The two panels. The top half aligns the bottom half. It's in bright orange PLA, because that was the free filament that came with the printer and I still haven't used it up:
Two halves together. I had to mark the correct edge, otherwise the corrugations could be 90 degrees out of phase :
Here's an end view. The curves do line up - the two parts are slightly separated here:
And the results:
The top one was made with with thicker aluminum crafting foil. I don't have a vise, so I had to step on it to get the two halves to meet. The lower one is with kitchen aluminum foil, which was easy to corrugate. I also experimented with running a mechanical pencil over the craft aluminum foil to push it into the corrugations, then squeezed the top half. That worked as well.

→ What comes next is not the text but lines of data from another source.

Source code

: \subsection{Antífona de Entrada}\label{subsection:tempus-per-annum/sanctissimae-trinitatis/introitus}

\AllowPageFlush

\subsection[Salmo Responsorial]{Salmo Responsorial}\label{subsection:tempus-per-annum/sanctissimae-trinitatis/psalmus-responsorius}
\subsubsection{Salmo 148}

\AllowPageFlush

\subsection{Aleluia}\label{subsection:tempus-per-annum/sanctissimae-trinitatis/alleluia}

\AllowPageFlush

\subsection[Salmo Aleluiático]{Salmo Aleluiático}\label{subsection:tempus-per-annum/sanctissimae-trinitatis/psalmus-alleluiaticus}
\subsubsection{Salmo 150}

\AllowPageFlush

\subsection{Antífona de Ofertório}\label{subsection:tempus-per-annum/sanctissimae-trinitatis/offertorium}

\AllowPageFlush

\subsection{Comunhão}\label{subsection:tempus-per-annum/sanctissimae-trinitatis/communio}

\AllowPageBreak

I used PLA instead of ABS because I felt PLA would stand up to pressure without deforming.
The panels can be trimmed to size and painted. Not bad for 90 minutes worth of work (about 20 minutes looking up corrugated panels and designing it and an hour to print, plus a few minutes to test.) The kitchen aluminum foil version looks a little deformed because my cat Felix decided to play with it.